I don't see this as a 2D curve fitting exercise, but rather a 3D one. By considering the data as 3D we can ensure that the curves never cross one another, and can use information from other contours to improve our estimate for the current one.
The following iPython extract uses cubic interpolation provided by SciPy. Note that the z values I've plotted aren't important, as long as all the contours are equidistant in height.
In [1]: %pylab inline
pylab.rcParams['figure.figsize'] = (10, 10)

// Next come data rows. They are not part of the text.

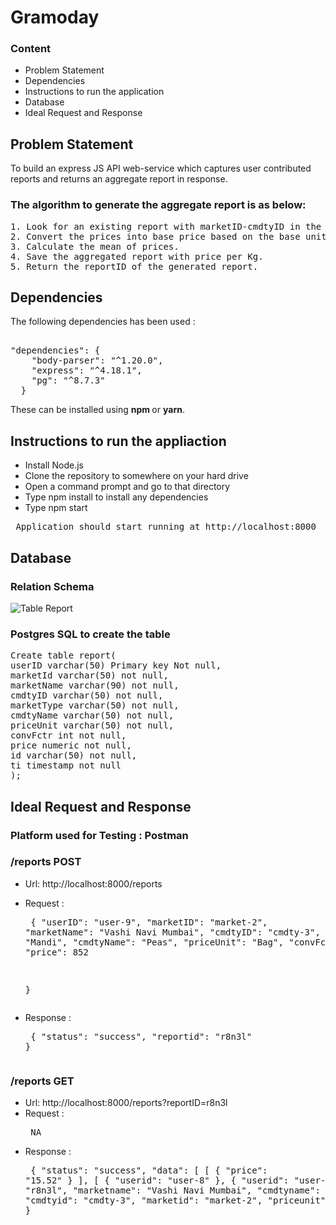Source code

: # Gramoday

### Content
- Problem Statement
- Dependencies
- Instructions to run the application
- Database
- Ideal Request and Response


## Problem Statement
To build an express JS API web-service which captures user contributed
reports and returns an aggregate report in response.

### The algorithm to generate the aggregate report is as below:
<pre>
1. Look for an existing report with marketID-cmdtyID in the DB [1].
2. Convert the prices into base price based on the base unit [2]
3. Calculate the mean of prices.
4. Save the aggregated report with price per Kg.
5. Return the reportID of the generated report.
</pre>

## Dependencies
The following dependencies has been used :
<pre> 
"dependencies": {
    "body-parser": "^1.20.0",
    "express": "^4.18.1",
    "pg": "^8.7.3"
  }
</pre>

These can be installed using <b> npm </b> or <b>yarn</b>.

## Instructions to run the appliaction
- Install Node.js
- Clone the repository to somewhere on your hard drive
- Open a command prompt and go to that directory
- Type npm install to install any dependencies
- Type npm start

<pre> Application should start running at http://localhost:8000 </pre>

## Database

### Relation Schema
![Table Report](https://user-images.githubusercontent.com/61858752/172762538-34cb0906-4aa7-41a8-b544-4fa697dd3a98.png)

### Postgres SQL to create the table

<pre>
Create table report(
userID varchar(50) Primary key Not null,
marketId varchar(50) not null,
marketName varchar(90) not null,
cmdtyID varchar(50) not null,
marketType varchar(50) not null,
cmdtyName varchar(50) not null,
priceUnit varchar(50) not null,
convFctr int not null,
price numeric not null,
id varchar(50) not null,
ti timestamp not null
);
</pre>

## Ideal Request and Response

### Platform used for Testing : Postman

### /reports POST
- Url: http://localhost:8000/reports
- Request : <pre> {
    "userID": "user-9",
    "marketID": "market-2",
    "marketName": "Vashi Navi Mumbai",
    "cmdtyID": "cmdty-3",
    "marketType": "Mandi",
    "cmdtyName": "Peas",
    "priceUnit": "Bag",
      "convFctr": 50,
      "price": 852


  }
  </pre>
- Response : <pre>
{
    "status": "success",
    "reportid": "r8n3l"
}
</pre>


### /reports GET
- Url: http://localhost:8000/reports?reportID=r8n3l
- Request : <pre> 
NA
  </pre>
- Response : <pre>
{
    "status": "success",
    "data": [
        [
            {
                "price": "15.52"
            }
        ],
        [
            {
                "userid": "user-8"
            },
            {
                "userid": "user-9"
            }
        ],
        {
            "id": "r8n3l",
            "marketname": "Vashi Navi Mumbai",
            "cmdtyname": "Peas",
            "cmdtyid": "cmdty-3",
            "marketid": "market-2",
            "priceunit": "kg"
        }
    ]
}
</pre>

Populating the interactive namespace from numpy and matplotlib
In [2]: import scipy.interpolate as si
xs = np.array([0.0, 0.0, 4.5, 4.5,
0.3, 1.5, 2.3, 3.8, 3.7, 2.3,
1.5, 2.2, 2.8, 2.2,
2.1, 2.2, 2.3])
ys = np.array([0.0, 3.0, 3.0, 0.0,
1.1, 2.3, 2.5, 2.3, 1.1, 0.5,
1.1, 2.1, 1.1, 0.8,
1.1, 1.3, 1.1])
zs = np.array([0, 0, 0, 0,
1, 1, 1, 1, 1, 1,
2, 2, 2, 2,
3, 3, 3])
pts = np.array([xs, ys]).transpose()
# set up a grid for us to resample onto
nx, ny = (100, 100)
xrange = np.linspace(np.min(xs[zs!=0])-0.1, np.max(xs[zs!=0])+0.1, nx)
yrange = np.linspace(np.min(ys[zs!=0])-0.1, np.max(ys[zs!=0])+0.1, ny)
xv, yv = np.meshgrid(xrange, yrange)
ptv = np.array([xv, yv]).transpose()
# interpolate over the grid
out = si.griddata(pts, zs, ptv, method='cubic').transpose()
def close(vals):
return np.concatenate((vals, [vals[0]]))
# plot the results
levels = [1, 2, 3]
plt.plot(close(xs[zs==1]), close(ys[zs==1]))
plt.plot(close(xs[zs==2]), close(ys[zs==2]))
plt.plot(close(xs[zs==3]), close(ys[zs==3]))
plt.contour(xrange, yrange, out, levels)
plt.show()
The results here don't look the best, but with so few control points they are still perfectly valid. Note how the green fitted line is pulled out to follow the wider blue contour.